• What you need to do:
Your answer should be the lines below from the one holding "in the project." through the one holding "to that task.", copied exactly and with nothing else.

Plain-text document sources
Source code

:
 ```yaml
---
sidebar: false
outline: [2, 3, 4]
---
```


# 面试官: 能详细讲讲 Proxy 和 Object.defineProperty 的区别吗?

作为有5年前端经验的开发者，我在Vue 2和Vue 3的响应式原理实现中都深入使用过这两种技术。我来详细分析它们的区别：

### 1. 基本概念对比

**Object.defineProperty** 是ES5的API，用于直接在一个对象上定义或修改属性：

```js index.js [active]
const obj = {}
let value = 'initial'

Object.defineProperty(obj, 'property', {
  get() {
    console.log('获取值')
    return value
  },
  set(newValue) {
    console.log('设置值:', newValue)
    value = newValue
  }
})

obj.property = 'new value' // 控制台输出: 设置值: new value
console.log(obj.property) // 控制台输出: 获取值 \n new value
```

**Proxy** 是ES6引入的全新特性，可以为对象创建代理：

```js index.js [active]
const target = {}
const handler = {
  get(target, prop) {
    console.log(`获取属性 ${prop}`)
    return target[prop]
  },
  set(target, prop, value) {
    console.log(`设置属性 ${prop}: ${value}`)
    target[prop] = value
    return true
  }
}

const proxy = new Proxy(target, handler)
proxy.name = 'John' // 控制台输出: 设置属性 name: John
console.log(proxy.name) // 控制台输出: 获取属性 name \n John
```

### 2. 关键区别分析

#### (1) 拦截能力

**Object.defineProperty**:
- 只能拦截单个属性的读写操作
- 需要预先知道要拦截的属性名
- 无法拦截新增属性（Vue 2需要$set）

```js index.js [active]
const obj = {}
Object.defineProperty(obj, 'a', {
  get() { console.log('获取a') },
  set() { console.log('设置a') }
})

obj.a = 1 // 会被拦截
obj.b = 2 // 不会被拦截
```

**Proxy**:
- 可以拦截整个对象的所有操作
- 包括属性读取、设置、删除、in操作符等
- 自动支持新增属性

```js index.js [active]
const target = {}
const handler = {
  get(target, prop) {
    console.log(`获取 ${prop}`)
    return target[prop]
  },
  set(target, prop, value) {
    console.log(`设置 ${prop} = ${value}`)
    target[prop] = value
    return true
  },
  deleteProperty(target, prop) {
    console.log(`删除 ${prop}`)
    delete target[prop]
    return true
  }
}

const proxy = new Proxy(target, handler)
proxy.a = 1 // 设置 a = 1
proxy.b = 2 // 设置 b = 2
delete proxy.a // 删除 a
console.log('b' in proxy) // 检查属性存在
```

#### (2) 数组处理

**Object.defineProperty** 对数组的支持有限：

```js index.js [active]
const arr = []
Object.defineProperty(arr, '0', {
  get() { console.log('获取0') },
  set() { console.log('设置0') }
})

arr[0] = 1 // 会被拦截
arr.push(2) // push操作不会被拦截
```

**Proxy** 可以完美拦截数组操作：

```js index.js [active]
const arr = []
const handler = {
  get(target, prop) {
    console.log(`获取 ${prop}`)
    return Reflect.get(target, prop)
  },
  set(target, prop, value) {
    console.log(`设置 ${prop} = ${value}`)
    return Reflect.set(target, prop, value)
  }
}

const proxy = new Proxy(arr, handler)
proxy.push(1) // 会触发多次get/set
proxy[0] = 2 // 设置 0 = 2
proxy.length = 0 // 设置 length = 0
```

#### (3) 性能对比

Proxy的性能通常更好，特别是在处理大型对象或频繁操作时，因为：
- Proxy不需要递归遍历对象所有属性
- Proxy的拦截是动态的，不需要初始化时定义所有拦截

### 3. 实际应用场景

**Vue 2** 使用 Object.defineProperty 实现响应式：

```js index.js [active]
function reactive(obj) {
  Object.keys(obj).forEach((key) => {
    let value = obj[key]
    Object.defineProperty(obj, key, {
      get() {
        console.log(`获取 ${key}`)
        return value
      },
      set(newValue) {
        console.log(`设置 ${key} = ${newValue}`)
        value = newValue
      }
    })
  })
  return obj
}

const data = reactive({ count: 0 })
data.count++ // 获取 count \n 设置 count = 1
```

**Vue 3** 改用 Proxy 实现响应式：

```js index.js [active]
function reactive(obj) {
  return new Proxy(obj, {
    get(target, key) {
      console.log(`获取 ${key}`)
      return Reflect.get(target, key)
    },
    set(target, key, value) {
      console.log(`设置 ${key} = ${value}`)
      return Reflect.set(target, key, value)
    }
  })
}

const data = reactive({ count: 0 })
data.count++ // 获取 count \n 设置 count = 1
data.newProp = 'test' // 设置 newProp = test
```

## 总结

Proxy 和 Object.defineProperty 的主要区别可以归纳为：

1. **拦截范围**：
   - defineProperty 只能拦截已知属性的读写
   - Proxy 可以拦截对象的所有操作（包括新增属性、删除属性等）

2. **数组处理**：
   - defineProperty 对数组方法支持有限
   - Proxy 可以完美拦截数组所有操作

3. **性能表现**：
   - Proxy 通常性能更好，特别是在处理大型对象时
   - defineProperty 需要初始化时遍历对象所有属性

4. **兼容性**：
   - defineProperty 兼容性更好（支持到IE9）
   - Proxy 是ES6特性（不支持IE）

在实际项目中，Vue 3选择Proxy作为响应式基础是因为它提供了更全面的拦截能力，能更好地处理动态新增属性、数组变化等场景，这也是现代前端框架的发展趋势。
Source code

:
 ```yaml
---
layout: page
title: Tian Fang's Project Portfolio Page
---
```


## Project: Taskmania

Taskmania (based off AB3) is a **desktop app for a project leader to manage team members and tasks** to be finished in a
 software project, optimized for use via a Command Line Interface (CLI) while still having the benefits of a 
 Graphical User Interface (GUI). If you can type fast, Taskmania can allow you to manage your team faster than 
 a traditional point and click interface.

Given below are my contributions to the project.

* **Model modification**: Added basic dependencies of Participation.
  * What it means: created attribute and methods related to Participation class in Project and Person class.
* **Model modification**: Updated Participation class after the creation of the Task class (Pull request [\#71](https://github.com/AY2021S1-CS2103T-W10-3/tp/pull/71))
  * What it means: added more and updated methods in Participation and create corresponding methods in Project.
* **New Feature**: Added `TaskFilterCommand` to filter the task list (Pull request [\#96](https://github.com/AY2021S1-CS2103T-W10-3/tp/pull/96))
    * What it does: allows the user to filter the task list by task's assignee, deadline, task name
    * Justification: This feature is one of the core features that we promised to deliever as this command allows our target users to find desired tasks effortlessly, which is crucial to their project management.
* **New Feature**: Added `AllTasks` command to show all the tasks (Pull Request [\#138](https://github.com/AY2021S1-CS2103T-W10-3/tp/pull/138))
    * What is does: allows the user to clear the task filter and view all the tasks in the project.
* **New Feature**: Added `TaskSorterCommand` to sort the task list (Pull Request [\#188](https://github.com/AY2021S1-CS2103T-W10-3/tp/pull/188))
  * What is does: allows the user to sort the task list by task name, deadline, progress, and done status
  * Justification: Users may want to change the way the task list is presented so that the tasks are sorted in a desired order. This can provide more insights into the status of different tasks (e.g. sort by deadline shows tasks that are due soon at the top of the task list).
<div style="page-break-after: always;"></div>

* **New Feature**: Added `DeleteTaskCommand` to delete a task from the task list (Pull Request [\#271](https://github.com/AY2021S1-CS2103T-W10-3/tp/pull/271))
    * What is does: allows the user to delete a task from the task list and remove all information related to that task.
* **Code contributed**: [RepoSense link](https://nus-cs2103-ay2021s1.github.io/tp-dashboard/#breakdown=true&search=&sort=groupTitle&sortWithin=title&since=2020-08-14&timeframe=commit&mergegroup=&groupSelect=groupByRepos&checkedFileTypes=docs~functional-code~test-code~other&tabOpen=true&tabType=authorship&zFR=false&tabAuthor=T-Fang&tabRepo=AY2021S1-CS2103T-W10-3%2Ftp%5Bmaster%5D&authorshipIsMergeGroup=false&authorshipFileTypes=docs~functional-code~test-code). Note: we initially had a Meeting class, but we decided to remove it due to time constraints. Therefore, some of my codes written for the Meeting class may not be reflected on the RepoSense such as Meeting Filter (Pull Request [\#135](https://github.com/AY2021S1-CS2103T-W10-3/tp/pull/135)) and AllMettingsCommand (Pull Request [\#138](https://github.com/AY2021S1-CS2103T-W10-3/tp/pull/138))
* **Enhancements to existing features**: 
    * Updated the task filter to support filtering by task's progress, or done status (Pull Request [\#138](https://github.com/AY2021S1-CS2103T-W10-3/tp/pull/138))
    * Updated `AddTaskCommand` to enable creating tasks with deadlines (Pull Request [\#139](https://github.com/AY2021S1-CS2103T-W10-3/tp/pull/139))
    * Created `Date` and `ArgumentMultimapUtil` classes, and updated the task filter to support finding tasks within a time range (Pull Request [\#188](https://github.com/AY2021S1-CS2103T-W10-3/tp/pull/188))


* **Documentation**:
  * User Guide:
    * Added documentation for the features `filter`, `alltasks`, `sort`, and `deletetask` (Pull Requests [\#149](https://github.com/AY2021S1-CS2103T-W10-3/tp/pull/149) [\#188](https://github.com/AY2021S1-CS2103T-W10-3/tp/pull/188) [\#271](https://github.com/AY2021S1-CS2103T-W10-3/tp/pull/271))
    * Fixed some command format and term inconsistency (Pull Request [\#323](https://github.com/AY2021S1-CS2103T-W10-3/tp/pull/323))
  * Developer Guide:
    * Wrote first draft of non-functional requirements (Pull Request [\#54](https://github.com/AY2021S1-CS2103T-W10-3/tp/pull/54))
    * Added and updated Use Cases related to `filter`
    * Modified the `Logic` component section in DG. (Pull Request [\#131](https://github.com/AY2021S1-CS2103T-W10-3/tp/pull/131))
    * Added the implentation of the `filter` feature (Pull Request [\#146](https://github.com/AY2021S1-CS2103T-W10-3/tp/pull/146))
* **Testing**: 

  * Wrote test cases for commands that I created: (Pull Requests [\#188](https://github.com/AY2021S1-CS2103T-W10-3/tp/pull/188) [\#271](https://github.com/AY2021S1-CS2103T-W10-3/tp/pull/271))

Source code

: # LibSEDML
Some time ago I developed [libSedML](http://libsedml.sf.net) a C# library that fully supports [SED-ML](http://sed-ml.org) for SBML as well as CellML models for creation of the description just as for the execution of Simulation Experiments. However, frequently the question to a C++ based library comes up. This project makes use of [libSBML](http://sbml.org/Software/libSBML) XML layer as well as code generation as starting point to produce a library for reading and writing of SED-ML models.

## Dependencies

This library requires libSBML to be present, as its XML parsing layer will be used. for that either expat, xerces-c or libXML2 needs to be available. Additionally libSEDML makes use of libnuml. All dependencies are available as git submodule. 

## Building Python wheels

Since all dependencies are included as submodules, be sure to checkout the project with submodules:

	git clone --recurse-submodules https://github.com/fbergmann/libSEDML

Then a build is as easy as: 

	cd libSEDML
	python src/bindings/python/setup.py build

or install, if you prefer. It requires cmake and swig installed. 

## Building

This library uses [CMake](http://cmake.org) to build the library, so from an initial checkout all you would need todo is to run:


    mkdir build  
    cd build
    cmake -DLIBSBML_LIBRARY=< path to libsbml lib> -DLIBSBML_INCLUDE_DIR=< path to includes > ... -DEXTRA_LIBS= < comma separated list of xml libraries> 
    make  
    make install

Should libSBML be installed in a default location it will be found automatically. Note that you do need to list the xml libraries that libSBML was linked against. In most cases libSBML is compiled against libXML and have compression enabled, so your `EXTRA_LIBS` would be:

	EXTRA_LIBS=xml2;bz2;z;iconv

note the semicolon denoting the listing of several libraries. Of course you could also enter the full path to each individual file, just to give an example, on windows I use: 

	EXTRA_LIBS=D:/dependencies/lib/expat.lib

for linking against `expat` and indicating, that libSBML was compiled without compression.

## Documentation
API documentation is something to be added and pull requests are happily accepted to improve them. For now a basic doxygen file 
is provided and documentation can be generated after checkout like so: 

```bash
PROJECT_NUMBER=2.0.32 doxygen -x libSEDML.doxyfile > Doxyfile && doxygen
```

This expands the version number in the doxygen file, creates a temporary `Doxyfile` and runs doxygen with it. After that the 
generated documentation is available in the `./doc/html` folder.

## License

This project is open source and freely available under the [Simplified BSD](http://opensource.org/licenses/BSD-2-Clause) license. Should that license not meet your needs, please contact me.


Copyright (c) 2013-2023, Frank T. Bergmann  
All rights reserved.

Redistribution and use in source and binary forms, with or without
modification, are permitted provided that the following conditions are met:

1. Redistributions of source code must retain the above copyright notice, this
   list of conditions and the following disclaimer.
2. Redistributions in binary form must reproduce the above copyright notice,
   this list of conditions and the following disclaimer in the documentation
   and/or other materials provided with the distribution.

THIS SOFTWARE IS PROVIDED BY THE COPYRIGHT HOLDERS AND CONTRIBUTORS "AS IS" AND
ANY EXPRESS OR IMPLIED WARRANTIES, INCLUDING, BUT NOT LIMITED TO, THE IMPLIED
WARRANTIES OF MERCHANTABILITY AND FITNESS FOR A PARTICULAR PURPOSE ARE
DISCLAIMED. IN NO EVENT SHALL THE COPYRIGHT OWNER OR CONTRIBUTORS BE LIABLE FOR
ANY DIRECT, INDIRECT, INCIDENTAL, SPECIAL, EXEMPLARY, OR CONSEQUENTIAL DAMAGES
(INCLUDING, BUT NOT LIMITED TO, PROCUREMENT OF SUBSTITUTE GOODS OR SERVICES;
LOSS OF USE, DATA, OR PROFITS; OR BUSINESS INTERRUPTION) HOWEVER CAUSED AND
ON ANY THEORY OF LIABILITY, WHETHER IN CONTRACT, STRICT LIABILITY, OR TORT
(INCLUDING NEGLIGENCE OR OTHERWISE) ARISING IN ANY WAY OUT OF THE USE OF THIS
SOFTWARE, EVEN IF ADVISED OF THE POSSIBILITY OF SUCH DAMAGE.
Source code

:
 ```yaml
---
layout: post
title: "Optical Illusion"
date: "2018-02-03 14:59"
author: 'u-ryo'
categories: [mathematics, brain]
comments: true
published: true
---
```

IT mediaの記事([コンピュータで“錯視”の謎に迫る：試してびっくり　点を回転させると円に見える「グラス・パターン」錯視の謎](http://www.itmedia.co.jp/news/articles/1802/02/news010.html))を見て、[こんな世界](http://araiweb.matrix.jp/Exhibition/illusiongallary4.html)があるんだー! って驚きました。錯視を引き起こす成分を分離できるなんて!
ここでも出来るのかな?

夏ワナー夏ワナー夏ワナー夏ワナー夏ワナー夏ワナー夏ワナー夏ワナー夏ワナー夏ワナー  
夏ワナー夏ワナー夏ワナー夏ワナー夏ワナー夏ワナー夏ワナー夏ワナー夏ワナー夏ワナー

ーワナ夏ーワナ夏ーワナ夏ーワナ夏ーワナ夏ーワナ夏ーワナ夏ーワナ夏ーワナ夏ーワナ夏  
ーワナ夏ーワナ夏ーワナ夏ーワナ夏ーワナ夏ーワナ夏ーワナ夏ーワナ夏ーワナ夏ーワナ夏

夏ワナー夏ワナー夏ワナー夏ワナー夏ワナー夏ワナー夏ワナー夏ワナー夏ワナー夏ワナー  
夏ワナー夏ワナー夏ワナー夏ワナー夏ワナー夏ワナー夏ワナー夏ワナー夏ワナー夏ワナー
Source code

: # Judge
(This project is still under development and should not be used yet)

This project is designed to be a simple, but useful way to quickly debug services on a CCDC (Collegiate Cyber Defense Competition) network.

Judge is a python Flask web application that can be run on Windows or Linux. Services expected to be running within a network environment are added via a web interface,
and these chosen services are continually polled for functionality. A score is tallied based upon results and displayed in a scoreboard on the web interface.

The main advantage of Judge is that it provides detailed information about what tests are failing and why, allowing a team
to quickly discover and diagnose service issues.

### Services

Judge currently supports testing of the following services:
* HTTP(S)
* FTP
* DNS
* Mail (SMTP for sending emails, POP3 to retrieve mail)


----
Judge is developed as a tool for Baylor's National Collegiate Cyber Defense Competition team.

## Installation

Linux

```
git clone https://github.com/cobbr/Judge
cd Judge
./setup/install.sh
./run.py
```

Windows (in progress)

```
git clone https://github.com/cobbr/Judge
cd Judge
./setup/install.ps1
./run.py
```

• Solution to the exercise:
    * What is does: allows the user to clear the task filter and view all the tasks in the project.
* **New Feature**: Added `TaskSorterCommand` to sort the task list (Pull Request [\#188](https://github.com/AY2021S1-CS2103T-W10-3/tp/pull/188))
  * What is does: allows the user to sort the task list by task name, deadline, progress, and done status
  * Justification: Users may want to change the way the task list is presented so that the tasks are sorted in a desired order. This can provide more insights into the status of different tasks (e.g. sort by deadline shows tasks that are due soon at the top of the task list).
<div style="page-break-after: always;"></div>

* **New Feature**: Added `DeleteTaskCommand` to delete a task from the task list (Pull Request [\#271](https://github.com/AY2021S1-CS2103T-W10-3/tp/pull/271))
    * What is does: allows the user to delete a task from the task list and remove all information related to that task.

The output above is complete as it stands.